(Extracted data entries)
***

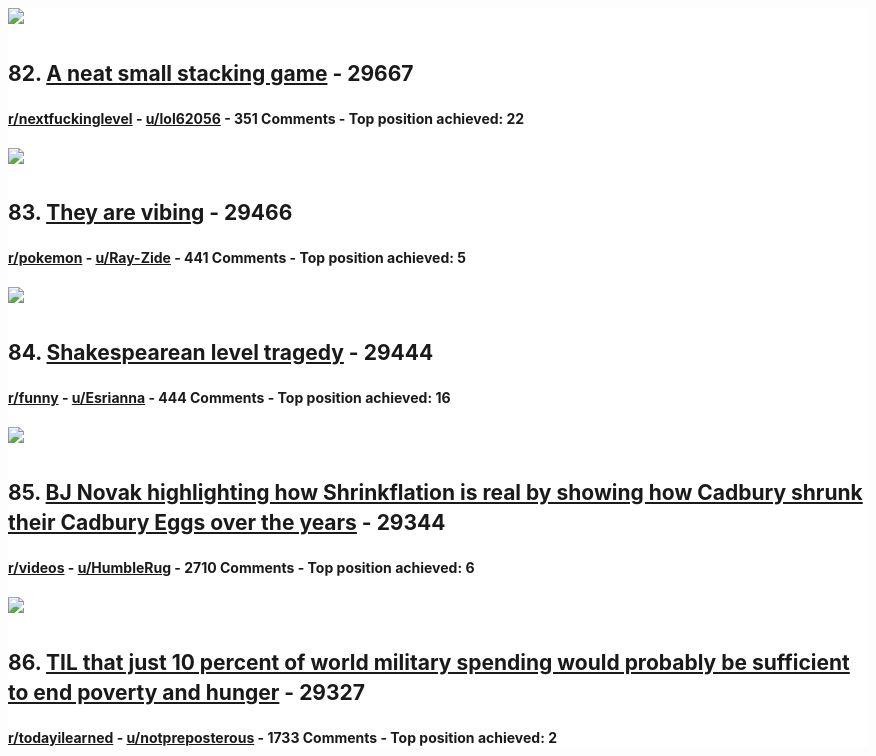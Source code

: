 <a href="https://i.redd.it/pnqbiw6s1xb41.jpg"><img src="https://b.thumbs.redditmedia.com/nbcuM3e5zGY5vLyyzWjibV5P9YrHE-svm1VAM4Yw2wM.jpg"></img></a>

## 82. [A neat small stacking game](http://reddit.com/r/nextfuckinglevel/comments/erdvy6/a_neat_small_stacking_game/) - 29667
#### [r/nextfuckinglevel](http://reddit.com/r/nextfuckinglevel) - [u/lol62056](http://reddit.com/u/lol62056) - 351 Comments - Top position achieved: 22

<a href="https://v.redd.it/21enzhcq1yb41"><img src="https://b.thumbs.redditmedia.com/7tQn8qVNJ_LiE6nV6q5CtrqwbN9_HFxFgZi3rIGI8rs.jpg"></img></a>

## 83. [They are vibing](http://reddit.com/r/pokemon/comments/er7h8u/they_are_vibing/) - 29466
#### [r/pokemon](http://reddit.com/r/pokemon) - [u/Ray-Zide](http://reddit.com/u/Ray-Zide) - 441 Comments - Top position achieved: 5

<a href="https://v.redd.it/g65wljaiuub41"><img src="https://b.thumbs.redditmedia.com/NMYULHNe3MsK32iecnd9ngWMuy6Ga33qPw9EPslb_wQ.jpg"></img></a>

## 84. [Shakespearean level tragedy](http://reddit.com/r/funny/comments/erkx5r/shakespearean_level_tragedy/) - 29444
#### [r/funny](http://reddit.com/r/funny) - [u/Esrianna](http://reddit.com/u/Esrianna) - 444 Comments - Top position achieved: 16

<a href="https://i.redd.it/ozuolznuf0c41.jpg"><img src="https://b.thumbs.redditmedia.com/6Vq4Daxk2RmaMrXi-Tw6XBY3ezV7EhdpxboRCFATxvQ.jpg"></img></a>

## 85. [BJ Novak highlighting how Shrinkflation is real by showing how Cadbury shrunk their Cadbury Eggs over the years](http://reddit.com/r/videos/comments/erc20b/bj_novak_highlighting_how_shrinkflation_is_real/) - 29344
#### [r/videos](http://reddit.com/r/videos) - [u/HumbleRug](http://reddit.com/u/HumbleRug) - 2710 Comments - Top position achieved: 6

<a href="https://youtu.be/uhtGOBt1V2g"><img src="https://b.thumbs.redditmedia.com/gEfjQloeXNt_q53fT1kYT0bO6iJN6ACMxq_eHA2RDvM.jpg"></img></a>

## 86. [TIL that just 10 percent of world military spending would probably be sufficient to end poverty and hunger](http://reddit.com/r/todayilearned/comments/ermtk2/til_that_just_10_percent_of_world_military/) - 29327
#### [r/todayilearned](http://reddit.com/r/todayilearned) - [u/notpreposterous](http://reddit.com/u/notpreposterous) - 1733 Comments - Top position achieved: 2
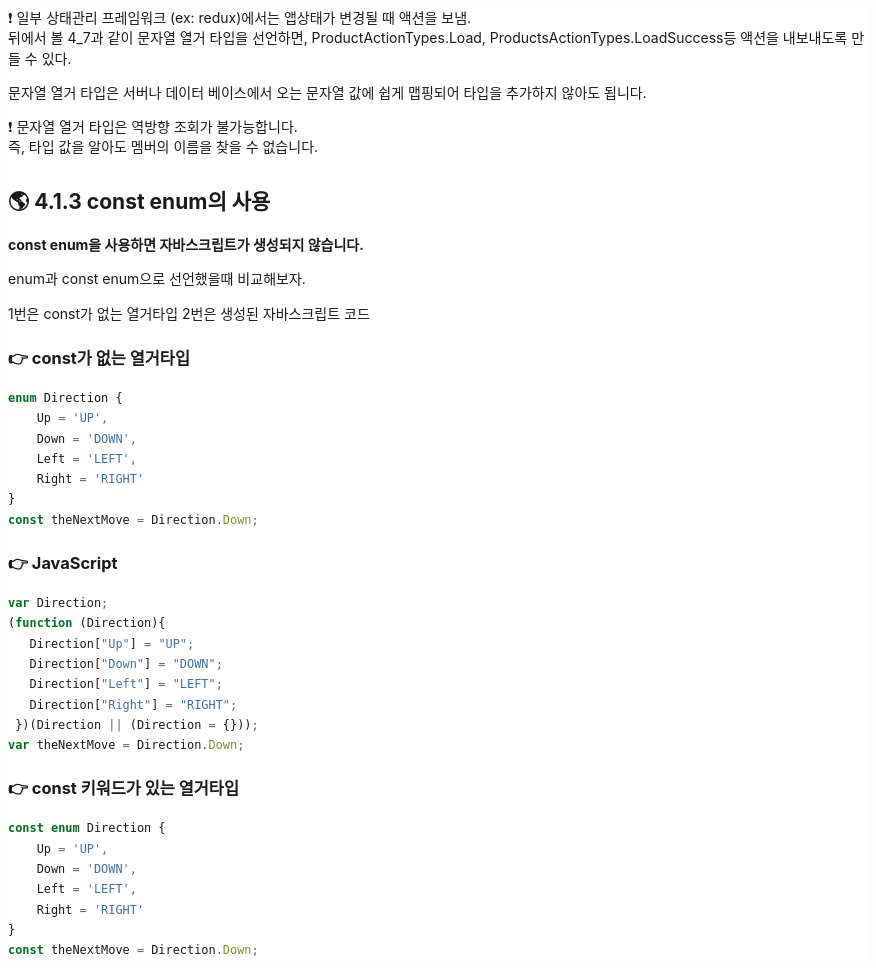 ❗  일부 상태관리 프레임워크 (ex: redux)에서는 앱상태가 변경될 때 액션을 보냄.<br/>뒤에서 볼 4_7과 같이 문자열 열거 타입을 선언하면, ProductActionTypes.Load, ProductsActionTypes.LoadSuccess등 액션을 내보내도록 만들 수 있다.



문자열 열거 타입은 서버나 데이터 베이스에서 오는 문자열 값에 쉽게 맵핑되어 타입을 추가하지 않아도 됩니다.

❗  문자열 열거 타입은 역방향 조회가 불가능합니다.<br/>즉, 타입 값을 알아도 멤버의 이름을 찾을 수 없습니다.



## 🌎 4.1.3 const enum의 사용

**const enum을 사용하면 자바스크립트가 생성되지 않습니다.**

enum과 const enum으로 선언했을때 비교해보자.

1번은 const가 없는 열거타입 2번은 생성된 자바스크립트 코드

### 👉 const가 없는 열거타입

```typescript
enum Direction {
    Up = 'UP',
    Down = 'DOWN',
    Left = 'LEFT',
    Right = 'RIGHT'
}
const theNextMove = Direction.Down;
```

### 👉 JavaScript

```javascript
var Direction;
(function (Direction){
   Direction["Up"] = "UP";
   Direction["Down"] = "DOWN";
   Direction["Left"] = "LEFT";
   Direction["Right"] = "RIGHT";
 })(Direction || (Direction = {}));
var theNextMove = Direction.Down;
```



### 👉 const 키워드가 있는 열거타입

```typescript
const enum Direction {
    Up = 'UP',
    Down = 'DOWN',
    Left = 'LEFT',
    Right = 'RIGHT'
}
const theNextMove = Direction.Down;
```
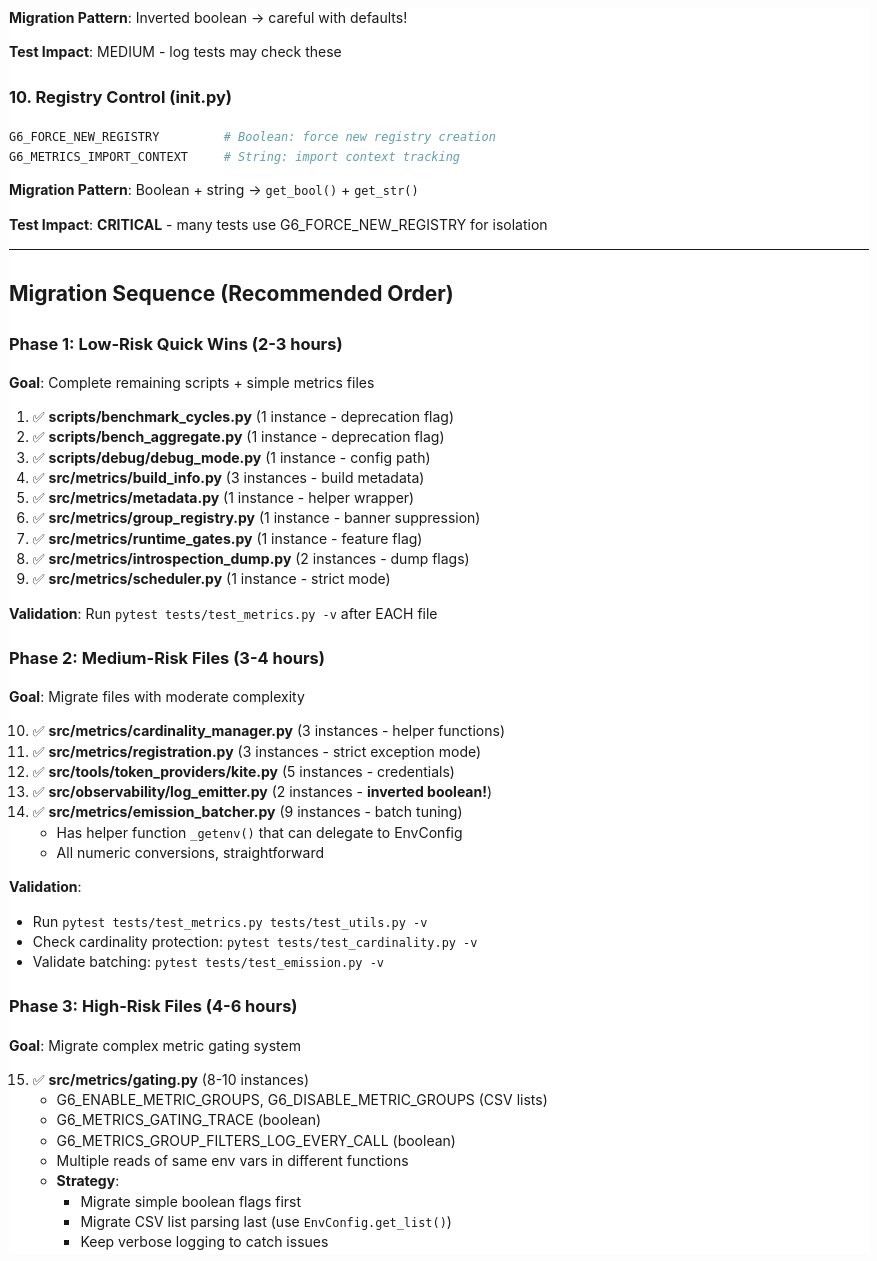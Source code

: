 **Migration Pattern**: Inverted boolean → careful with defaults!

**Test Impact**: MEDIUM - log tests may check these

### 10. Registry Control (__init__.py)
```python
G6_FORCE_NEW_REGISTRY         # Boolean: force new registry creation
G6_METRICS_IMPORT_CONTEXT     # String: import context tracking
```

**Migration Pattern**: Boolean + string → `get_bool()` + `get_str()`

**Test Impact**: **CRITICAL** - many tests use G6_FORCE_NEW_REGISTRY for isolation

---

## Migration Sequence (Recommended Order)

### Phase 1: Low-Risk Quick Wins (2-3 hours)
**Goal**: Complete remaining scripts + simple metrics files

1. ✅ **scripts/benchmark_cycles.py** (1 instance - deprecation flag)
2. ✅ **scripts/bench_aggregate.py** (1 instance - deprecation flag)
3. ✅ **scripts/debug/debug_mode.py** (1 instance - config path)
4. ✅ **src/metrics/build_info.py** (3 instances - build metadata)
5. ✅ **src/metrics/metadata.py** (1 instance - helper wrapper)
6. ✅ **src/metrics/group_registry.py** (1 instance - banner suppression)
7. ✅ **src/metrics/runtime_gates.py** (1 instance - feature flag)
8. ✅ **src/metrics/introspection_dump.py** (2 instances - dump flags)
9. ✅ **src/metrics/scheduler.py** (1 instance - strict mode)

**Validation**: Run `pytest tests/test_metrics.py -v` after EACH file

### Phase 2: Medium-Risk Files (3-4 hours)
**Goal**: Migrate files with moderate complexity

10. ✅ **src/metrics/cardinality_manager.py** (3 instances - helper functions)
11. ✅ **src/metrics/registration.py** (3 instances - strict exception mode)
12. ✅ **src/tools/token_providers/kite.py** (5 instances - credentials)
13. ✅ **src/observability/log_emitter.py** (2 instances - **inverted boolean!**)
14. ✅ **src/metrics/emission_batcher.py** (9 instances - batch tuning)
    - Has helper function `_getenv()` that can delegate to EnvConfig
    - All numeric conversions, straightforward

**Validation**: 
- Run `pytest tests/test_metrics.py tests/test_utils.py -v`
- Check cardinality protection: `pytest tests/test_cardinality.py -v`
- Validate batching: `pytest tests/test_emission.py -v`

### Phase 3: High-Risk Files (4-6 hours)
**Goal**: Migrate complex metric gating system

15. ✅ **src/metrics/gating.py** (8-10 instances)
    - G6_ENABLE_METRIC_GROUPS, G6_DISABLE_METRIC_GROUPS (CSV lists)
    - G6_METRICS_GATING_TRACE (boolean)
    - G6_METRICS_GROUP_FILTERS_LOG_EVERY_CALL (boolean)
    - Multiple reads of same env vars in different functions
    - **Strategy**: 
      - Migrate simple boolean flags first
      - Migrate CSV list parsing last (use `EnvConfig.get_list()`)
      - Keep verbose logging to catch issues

***

WORK TO COMPLETE: The answer must be exactly the lines from the one containing "- Migrate CSV" through the final line of the data, both ends included, and nothing else.

WRITTEN ANSWER:
      - Migrate CSV list parsing last (use `EnvConfig.get_list()`)
      - Keep verbose logging to catch issues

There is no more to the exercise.